Chief among my uncertainties and anxieties was whether or not the fishing was any good, and if so how long it would take me to find good trout water. I’d moved here from a region in New York with an abundant variety of opportunities not only for decent trout fishing, but for numerous other species as well. Within 20 minutes of my apartment in Ithaca five rivers had carved gorges though the nearby hills, and at least three of those had good year-round trout streams.
Four of the five also had spawning runs of big rainbow trout coming up from Cayuga Lake in the spring, and brown trout and landlocked salmon moving up in the fall. Cayuga Lake itself is over 400 feet deep and nearly 40 miles long, and provided even more fishing opportunities. I was nervous moving to Vermont, thinking about what I had left behind.
Not by coincidence, my new house in Vermont stood the equivalent of a few long casts from the New Haven River, which looked like a good trout stream to me. I didn’t know anything about it, however, and when my first couple visits to the river failed to stir up any fish, I grew more nervous. Even when I did begin to catch fish, they were only colorless stocked rainbows and browns uniformly ten or 11 inches long. I began to miss my old fishing grounds, and thought Vermont offered little other than a poor put-and-take fishery.
More than a quarter of a century later, I have dozens of favorite local fishing spots in several rivers and bodies of waters. I know several places to go where I have a good chance of landing a few browns and rainbows, including wild fish and fish over 15 inches.
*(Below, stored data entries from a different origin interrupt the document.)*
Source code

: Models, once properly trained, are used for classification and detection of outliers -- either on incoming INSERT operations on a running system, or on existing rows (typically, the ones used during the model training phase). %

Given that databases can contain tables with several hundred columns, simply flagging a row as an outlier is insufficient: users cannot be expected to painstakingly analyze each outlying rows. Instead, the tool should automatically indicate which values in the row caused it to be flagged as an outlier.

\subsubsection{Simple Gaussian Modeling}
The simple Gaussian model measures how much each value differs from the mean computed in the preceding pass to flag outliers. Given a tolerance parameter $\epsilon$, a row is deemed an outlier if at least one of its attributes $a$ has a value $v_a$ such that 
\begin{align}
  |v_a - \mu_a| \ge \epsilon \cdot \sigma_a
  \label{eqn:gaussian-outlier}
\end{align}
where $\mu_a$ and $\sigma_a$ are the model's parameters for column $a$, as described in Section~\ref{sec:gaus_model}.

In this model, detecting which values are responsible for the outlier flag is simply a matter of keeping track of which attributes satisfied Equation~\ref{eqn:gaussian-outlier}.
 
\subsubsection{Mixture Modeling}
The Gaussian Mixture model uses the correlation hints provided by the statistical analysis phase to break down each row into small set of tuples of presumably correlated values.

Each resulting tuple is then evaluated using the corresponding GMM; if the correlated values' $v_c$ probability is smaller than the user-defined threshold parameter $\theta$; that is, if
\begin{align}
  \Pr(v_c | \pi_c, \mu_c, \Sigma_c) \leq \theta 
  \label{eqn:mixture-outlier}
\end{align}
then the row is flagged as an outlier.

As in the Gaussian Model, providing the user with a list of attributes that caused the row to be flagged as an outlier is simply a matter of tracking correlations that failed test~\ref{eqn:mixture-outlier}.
I know of another several locations where I can stir up brook trout in small streams or mountain ponds, and of some places in which I have caught brookies, browns, and rainbows in three consecutive pools in 30 minutes of fishing. I also have spots I can go to catch landlocked salmon, and others where I can land pike and smallmouth bass. Although I don’t fish often for perch, they are around also. I could even track down some lesser-known fish like bowfin (though I’ve only done so once.)
And I’m still learning. Last week I was working on an article for a national fishing magazine, and I headed out fishing with local pike legend Brian Cadoret. We hopped our way downriver to several different locations, spending 30 to 50 minutes at each spot. Three of the four locations I was quite familiar with, but the fourth was new to me. (I knew the place existed, but had never fished there.) And it turned out that this new location was the only spot I landed a pike.
Still, I think back on those first few couple years in the area when I really struggled to find what I thought of as good fishing water. It was a lonely time, and I was thankful whenever a friend invited me fishing, or suggested a new spot to try. (I’m still thankful to friends like Brian willing to point out a new location to me, which is why I’m not mentioning that location in this article or in the national magazine story.)
Thus when I recently met somebody who had moved to Vermont from southwestern Colorado — a land I know from personal experience to be full of blue-ribbon trophy-trout water, and to which the Ithaca area paled in comparison — I could understand why he was nervous. He wondered, was there any good fishing to be found in Middlebury area? Was he giving up the possibility of ever catching a trophy trout again?
I took it as my duty to take him out fishing and try to reassure him that he hadn’t just moved to a desert. Like the duty of Bilbo Baggins to throw an Unexpected Party for a band of dwarves, it knew it could be a painful duty. It meant I had to spend three hours on a 78-degree September day under a canopy of azure skies, standing in a favorite local trout water, shadowed by the silhouette of a maple tree just starting to turn orange-red, while mayflies rose off the water all around me, casting dry flies and landing both brown and rainbow trout. And then to repeat the same hardship just a few days later. But if I didn’t make the sacrifice, who would?
AUTHOR’S NOTE: Although my guest didn’t manage to land any trophies that would make him forget about the rivers of Colorado, he did land his first few Vermont rainbow trout, as well as his first ever smallmouth bass and fallfish, and if nothing else got an impression of Otter Creek as a potential for big fish water. Equally importantly, the editor of the magazine article accepted my story on Otter Creek without trying to squeeze out of me the locations where I fished with Brian.